Coercion was the reason why for years I only talked about peace. But gradually it became necessary to condition the German people psychologically and slowly make it grasp that there do exist things that one has to solve with violent means when they cannot be solved by peaceful means. To do so, however, it was necessary not to make propaganda for violence as such, but to elucidate certain events of foreign policy to the German people in such a way that the inner voice of the people by itself slowly began to call for violence. Accordingly, it meant to elucidate certain events in such a way that totally automatically the conviction would gradually evolve in the brains of the broad masses: What one cannot solve with fair means, one has to solve with violence, because it cannot go on like this.

The rebuke was certainly understood by Joseph Goebbels, who for the first time decided to use the film medium as a tool for inducing anti-Semitism into the German people. Being responsible for Nazi film production he had, however, earlier preferred other topics (including easy entertainment and more "positive" presentations of Nazi world view) , but immediately after Hitler's speech he called upon the production companies to present scripts for anti-Semitic feature films. His wish for a "documentary" could only be fulfilled after the Campaign in Poland in September 1939, because he lacked footage of Jews actually looking like the Nazi stereotype of the Jew, of services in the synagogue and of ritual slaughtering.
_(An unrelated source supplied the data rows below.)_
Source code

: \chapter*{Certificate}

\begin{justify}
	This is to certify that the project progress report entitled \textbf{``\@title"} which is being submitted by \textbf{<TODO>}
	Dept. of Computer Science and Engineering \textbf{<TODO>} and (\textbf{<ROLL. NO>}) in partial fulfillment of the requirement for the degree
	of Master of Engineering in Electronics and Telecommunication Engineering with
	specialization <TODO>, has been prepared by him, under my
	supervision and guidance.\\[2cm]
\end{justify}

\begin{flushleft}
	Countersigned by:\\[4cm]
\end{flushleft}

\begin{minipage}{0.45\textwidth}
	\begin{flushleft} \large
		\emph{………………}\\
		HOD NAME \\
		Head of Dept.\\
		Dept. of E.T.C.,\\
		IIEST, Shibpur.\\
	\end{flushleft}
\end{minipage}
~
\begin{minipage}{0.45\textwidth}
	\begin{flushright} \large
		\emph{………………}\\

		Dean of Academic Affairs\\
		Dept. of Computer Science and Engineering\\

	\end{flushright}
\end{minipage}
From his diary as well as other sources we can follow the production of this particular propaganda film - "Der ewige Jude" - which right from the beginning was intended to become the ultimate public legitimation of anti-Semitism, in accordance with Hitler's afore-mentioned demand.

There are strong reasons to believe that the film and its production history should be characterized as a mirror of the decision-making process to launch the Holocaust itself, because the final version of the film can only be interpreted as a deliberate call for annihilation, through it's juxtapositioning of ritual slaughtering - staged as cruelty to animals - and Hitler's notorious prophecy of January 30, 1939.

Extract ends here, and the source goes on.